─── RECORDS PROVIDED ───

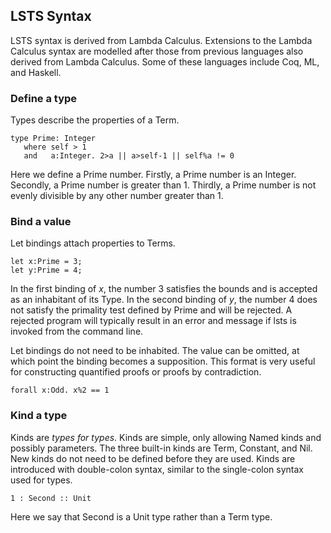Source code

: ## LSTS Syntax

LSTS syntax is derived from Lambda Calculus.
Extensions to the Lambda Calculus syntax are modelled after those from previous languages also derived from Lambda Calculus.
Some of these languages include Coq, ML, and Haskell.

### Define a type

Types describe the properties of a Term.

```lsts
type Prime: Integer
   where self > 1
   and   a:Integer. 2>a || a>self-1 || self%a != 0
```

Here we define a Prime number.
Firstly, a Prime number is an Integer.
Secondly, a Prime number is greater than 1.
Thirdly, a Prime number is not evenly divisible by any other number greater than 1.

### Bind a value

Let bindings attach properties to Terms.

```lsts
let x:Prime = 3;
let y:Prime = 4;
```

In the first binding of *x*, the number 3 satisfies the bounds and is accepted as an inhabitant of its Type.
In the second binding of *y*, the number 4 does not satisfy the primality test defined by Prime and will be rejected.
A rejected program will typically result in an error and message if lsts is invoked from the command line.

Let bindings do not need to be inhabited.
The value can be omitted, at which point the binding becomes a supposition.
This format is very useful for constructing quantified proofs or proofs by contradiction.

```lsts
forall x:Odd. x%2 == 1
```

### Kind a type

Kinds are *types for types*.
Kinds are simple, only allowing Named kinds and possibly parameters.
The three built-in kinds are Term, Constant, and Nil.
New kinds do not need to be defined before they are used.
Kinds are introduced with double-colon syntax, similar to the single-colon syntax used for types.

```lsts
1 : Second :: Unit
```

Here we say that Second is a Unit type rather than a Term type.
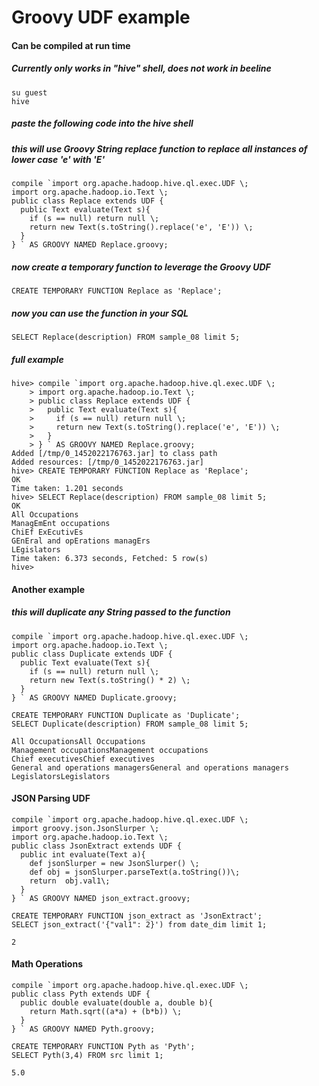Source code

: # Groovy UDF example
#### Can be compiled at run time
##### Currently only works in "hive" shell, does not work in beeline

```
su guest
hive
```

##### paste the following code into the hive shell
##### this will use Groovy String replace function to replace all instances of lower case 'e' with 'E'

```
compile `import org.apache.hadoop.hive.ql.exec.UDF \;
import org.apache.hadoop.io.Text \;
public class Replace extends UDF {
  public Text evaluate(Text s){
    if (s == null) return null \; 
	return new Text(s.toString().replace('e', 'E')) \;
  }
} ` AS GROOVY NAMED Replace.groovy;
```

##### now create a temporary function to leverage the Groovy UDF

```
CREATE TEMPORARY FUNCTION Replace as 'Replace';
```

##### now you can use the function in your SQL

```
SELECT Replace(description) FROM sample_08 limit 5;
```

##### full example

```
hive> compile `import org.apache.hadoop.hive.ql.exec.UDF \;
    > import org.apache.hadoop.io.Text \;
    > public class Replace extends UDF {
    >   public Text evaluate(Text s){
    >     if (s == null) return null \;
    >     return new Text(s.toString().replace('e', 'E')) \;
    >   }
    > } ` AS GROOVY NAMED Replace.groovy;
Added [/tmp/0_1452022176763.jar] to class path
Added resources: [/tmp/0_1452022176763.jar]
hive> CREATE TEMPORARY FUNCTION Replace as 'Replace';
OK
Time taken: 1.201 seconds
hive> SELECT Replace(description) FROM sample_08 limit 5;
OK
All Occupations
ManagEmEnt occupations
ChiEf ExEcutivEs
GEnEral and opErations managErs
LEgislators
Time taken: 6.373 seconds, Fetched: 5 row(s)
hive>
```

#### Another example
##### this will duplicate any String passed to the function

```
compile `import org.apache.hadoop.hive.ql.exec.UDF \;
import org.apache.hadoop.io.Text \;
public class Duplicate extends UDF {
  public Text evaluate(Text s){
    if (s == null) return null \; 
	return new Text(s.toString() * 2) \;
  }
} ` AS GROOVY NAMED Duplicate.groovy;

CREATE TEMPORARY FUNCTION Duplicate as 'Duplicate';
SELECT Duplicate(description) FROM sample_08 limit 5;

All OccupationsAll Occupations
Management occupationsManagement occupations
Chief executivesChief executives
General and operations managersGeneral and operations managers
LegislatorsLegislators
```

#### JSON Parsing UDF
```
compile `import org.apache.hadoop.hive.ql.exec.UDF \;
import groovy.json.JsonSlurper \;
import org.apache.hadoop.io.Text \;
public class JsonExtract extends UDF {
  public int evaluate(Text a){
    def jsonSlurper = new JsonSlurper() \;
    def obj = jsonSlurper.parseText(a.toString())\;
    return  obj.val1\;
  }
} ` AS GROOVY NAMED json_extract.groovy;

CREATE TEMPORARY FUNCTION json_extract as 'JsonExtract';
SELECT json_extract('{"val1": 2}') from date_dim limit 1;

2
```

#### Math Operations
```
compile `import org.apache.hadoop.hive.ql.exec.UDF \;
public class Pyth extends UDF {
  public double evaluate(double a, double b){
	return Math.sqrt((a*a) + (b*b)) \;
  }
} ` AS GROOVY NAMED Pyth.groovy;

CREATE TEMPORARY FUNCTION Pyth as 'Pyth';
SELECT Pyth(3,4) FROM src limit 1;

5.0
```
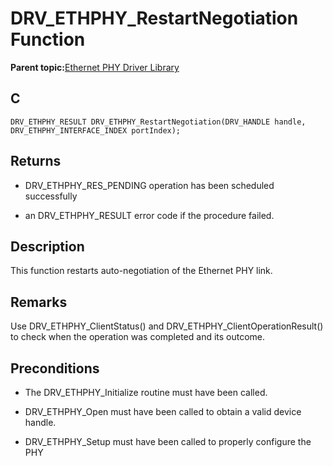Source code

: # DRV\_ETHPHY\_RestartNegotiation Function

**Parent topic:**[Ethernet PHY Driver Library](GUID-F4DF749A-0F8C-4482-8661-C005A0BE0CF4.md)

## C

```
DRV_ETHPHY_RESULT DRV_ETHPHY_RestartNegotiation(DRV_HANDLE handle, DRV_ETHPHY_INTERFACE_INDEX portIndex); 
```

## Returns

-   DRV\_ETHPHY\_RES\_PENDING operation has been scheduled successfully

-   an DRV\_ETHPHY\_RESULT error code if the procedure failed.


## Description

This function restarts auto-negotiation of the Ethernet PHY link.

## Remarks

Use DRV\_ETHPHY\_ClientStatus\(\) and DRV\_ETHPHY\_ClientOperationResult\(\) to check when the operation was completed and its outcome.

## Preconditions

-   The DRV\_ETHPHY\_Initialize routine must have been called.

-   DRV\_ETHPHY\_Open must have been called to obtain a valid device handle.

-   DRV\_ETHPHY\_Setup must have been called to properly configure the PHY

───

- WHAT THE TASK REQUIRES:
Begin with the first line of the records and repeat every line up to the one with "In the first", counting that line too. Pictures are not part of the copy.

- WRITTEN RESPONSE:
Source code

: ## LSTS Syntax

LSTS syntax is derived from Lambda Calculus.
Extensions to the Lambda Calculus syntax are modelled after those from previous languages also derived from Lambda Calculus.
Some of these languages include Coq, ML, and Haskell.

### Define a type

Types describe the properties of a Term.

```lsts
type Prime: Integer
   where self > 1
   and   a:Integer. 2>a || a>self-1 || self%a != 0
```

Here we define a Prime number.
Firstly, a Prime number is an Integer.
Secondly, a Prime number is greater than 1.
Thirdly, a Prime number is not evenly divisible by any other number greater than 1.

### Bind a value

Let bindings attach properties to Terms.

```lsts
let x:Prime = 3;
let y:Prime = 4;
```

In the first binding of *x*, the number 3 satisfies the bounds and is accepted as an inhabitant of its Type.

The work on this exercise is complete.